[Saved data entries]
┌────────

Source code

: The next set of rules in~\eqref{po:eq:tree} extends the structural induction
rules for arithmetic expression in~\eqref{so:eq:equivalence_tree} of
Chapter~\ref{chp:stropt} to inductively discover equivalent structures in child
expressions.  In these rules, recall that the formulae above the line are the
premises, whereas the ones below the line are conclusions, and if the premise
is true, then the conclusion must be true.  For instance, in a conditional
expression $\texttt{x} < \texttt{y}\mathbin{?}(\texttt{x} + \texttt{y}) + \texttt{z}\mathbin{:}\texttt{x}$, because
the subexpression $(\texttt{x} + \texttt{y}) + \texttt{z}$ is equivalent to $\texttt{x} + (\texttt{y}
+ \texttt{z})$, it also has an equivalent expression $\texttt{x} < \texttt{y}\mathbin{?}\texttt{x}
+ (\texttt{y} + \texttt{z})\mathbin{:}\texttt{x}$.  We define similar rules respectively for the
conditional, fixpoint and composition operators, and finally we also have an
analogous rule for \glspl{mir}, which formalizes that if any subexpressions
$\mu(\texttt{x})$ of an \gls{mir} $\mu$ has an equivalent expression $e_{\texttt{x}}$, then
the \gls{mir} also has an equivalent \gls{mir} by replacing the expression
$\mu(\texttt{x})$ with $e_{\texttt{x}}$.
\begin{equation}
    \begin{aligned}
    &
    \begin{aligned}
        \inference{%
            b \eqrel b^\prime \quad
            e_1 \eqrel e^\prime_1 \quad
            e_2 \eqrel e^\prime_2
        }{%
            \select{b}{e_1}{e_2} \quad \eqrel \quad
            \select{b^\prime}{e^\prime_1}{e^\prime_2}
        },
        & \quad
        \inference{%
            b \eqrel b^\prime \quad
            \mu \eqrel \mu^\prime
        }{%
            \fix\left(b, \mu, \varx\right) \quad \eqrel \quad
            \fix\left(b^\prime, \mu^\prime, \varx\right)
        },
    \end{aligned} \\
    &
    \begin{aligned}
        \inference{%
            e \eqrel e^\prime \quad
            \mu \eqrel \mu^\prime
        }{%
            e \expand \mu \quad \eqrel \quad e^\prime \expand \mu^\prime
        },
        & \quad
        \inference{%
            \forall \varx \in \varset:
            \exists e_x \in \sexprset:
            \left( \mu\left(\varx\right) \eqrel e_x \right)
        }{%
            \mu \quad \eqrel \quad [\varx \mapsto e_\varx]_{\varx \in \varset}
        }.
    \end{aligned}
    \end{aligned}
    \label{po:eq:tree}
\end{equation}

└────────

▸ Task requirements
The answer must be the data above, repeated exactly as it stands.

▸ Solved exercise
Source code

: The next set of rules in~\eqref{po:eq:tree} extends the structural induction
rules for arithmetic expression in~\eqref{so:eq:equivalence_tree} of
Chapter~\ref{chp:stropt} to inductively discover equivalent structures in child
expressions.  In these rules, recall that the formulae above the line are the
premises, whereas the ones below the line are conclusions, and if the premise
is true, then the conclusion must be true.  For instance, in a conditional
expression $\texttt{x} < \texttt{y}\mathbin{?}(\texttt{x} + \texttt{y}) + \texttt{z}\mathbin{:}\texttt{x}$, because
the subexpression $(\texttt{x} + \texttt{y}) + \texttt{z}$ is equivalent to $\texttt{x} + (\texttt{y}
+ \texttt{z})$, it also has an equivalent expression $\texttt{x} < \texttt{y}\mathbin{?}\texttt{x}
+ (\texttt{y} + \texttt{z})\mathbin{:}\texttt{x}$.  We define similar rules respectively for the
conditional, fixpoint and composition operators, and finally we also have an
analogous rule for \glspl{mir}, which formalizes that if any subexpressions
$\mu(\texttt{x})$ of an \gls{mir} $\mu$ has an equivalent expression $e_{\texttt{x}}$, then
the \gls{mir} also has an equivalent \gls{mir} by replacing the expression
$\mu(\texttt{x})$ with $e_{\texttt{x}}$.
\begin{equation}
    \begin{aligned}
    &
    \begin{aligned}
        \inference{%
            b \eqrel b^\prime \quad
            e_1 \eqrel e^\prime_1 \quad
            e_2 \eqrel e^\prime_2
        }{%
            \select{b}{e_1}{e_2} \quad \eqrel \quad
            \select{b^\prime}{e^\prime_1}{e^\prime_2}
        },
        & \quad
        \inference{%
            b \eqrel b^\prime \quad
            \mu \eqrel \mu^\prime
        }{%
            \fix\left(b, \mu, \varx\right) \quad \eqrel \quad
            \fix\left(b^\prime, \mu^\prime, \varx\right)
        },
    \end{aligned} \\
    &
    \begin{aligned}
        \inference{%
            e \eqrel e^\prime \quad
            \mu \eqrel \mu^\prime
        }{%
            e \expand \mu \quad \eqrel \quad e^\prime \expand \mu^\prime
        },
        & \quad
        \inference{%
            \forall \varx \in \varset:
            \exists e_x \in \sexprset:
            \left( \mu\left(\varx\right) \eqrel e_x \right)
        }{%
            \mu \quad \eqrel \quad [\varx \mapsto e_\varx]_{\varx \in \varset}
        }.
    \end{aligned}
    \end{aligned}
    \label{po:eq:tree}
\end{equation}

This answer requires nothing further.